BAŞBAKAN Yardımcısı Cemil Çiçek 20.1.2006’da bir genelge yayınlayarak adalet dairelerinin emanetindeki para, altın, değerli eşya ve evrakların Vakıfbank’tan alınarak Akbank’a yatırılmasını istemişti. 2.5 yıl sonra bugünkü Adalet Bakanı M. Ali Şahin imzalı yeni bir genelge ile emanet paraların yeniden Vakıfbank’a yatırılmasına karar verildi.

Bugün icra iflas dairelerinde borçlu ve alacaklıların mahkeme emanetine yatırdığı para ve değerli evrakların büyüklüğünü söylemeye gerek yok... On binlerce dosya içerisinde sadece bir örnek vermek gerekirse... Geçenlerde Bursa’da bir gayrimenkulün satış rakamı 7 milyon YTL olarak belirlenmişti.

Bu genelgenin Sabah-ATV’yi alan Çalık Grubu’na Vakıfbank (ve de Halkbank) tarafından 750 milyon kredi verilmesinden 12 gün sonra denk gelmesi dikkat çekiyor.

Bu haberi Birgün gazetesinde yazan Nezahat Alkan, daha önce Vakıfbank’taki paraların Akbank’a aktarılmasıyla ilgili suç duyurusunda bulunan İstanbul Barosu’ndan Mahmut Tanal ile görüşmüş: Tanal şöyle diyor:

"Yeni bakan acaba kamunun zararına uğratıldığı hatasını gördüğü için mi önceki genelgeden döndü, yoksa Çalık grubuna verilen kredinin bir karşılığı olarak mı paralar yeniden Vakıfbank’a yönlendiriliyor? Bu paralarla Vakıfbank’a büyük bir finans desteği de sağlanmış oluyor. Üstelik bankanın bu paralara faiz ödeyip ödemeyeceği de anlaşılmıyor. Eğer faiz alınmayacaksa genelge kanunun üzerine çıkmıştır. İptali gerekir."

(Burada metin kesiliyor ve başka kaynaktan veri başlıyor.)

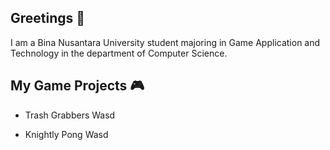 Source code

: ## Greetings 👋
I am a Bina Nusantara University student majoring in Game Application and Technology in the department of Computer Science.

## My Game Projects 🎮
- Trash Grabbers
Wasd

- Knightly Pong
Wasd

<!--
**bibyru/bibyru** is a ✨ _special_ ✨ repository because its `README.md` (this file) appears on your GitHub profile.

Here are some ideas to get you started:

- 🔭 I’m currently working on ...
- 🌱 I’m currently learning ...
- 👯 I’m looking to collaborate on ...
- 🤔 I’m looking for help with ...
- 💬 Ask me about ...
- 📫 How to reach me: ...
- 😄 Pronouns: ...
- ⚡ Fun fact: ...
-->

Bu olay geride derin izler bırakabilir.

Atatürk’ün Philip’in hayatındaki önemi

ÖNCE Kraliçe Elizabeth ve kocası Prens Philip’e hoş geldiniz demek isterim. Prens Philip’in hayatında Gazi Mustafa Kemal’in önemli bir yeri vardır. Acaba tarihçilerimiz ve köşe yazarlarımız bilirler mi? Philip’in babası Prens Andrew (1882-1944) zamanın Yunan Kralı Konstantin’in küçük kardeşidir ve Yunan ordusunda subaydır. Sakarya Savaşı’nda II. Yunan Kolordusu’na komuta eder. Bu savaşı ’Felakete Doğru’ (Towards Disaster) isimli kitabında anlatmıştır. 1922 bozgunundan sonra Atina’da darbeciler Anadolu Seferi sorumlularını ve bu arada Prens Andrew’u tutuklayıp divanı harbe sevk ederler. Prens Andrew, ailesi ve 1 yaşında bebek Philip sürgün edilirler. Diğer 6 sorumlu kurşuna dizilir. Prens Andrew ölümden İngiliz Kralı V. George’un baskısı sayesinde kurtulur ve ailesi ile birlikte İngiliz savaş gemisi H.M.S. Calypso ile kaçarlar.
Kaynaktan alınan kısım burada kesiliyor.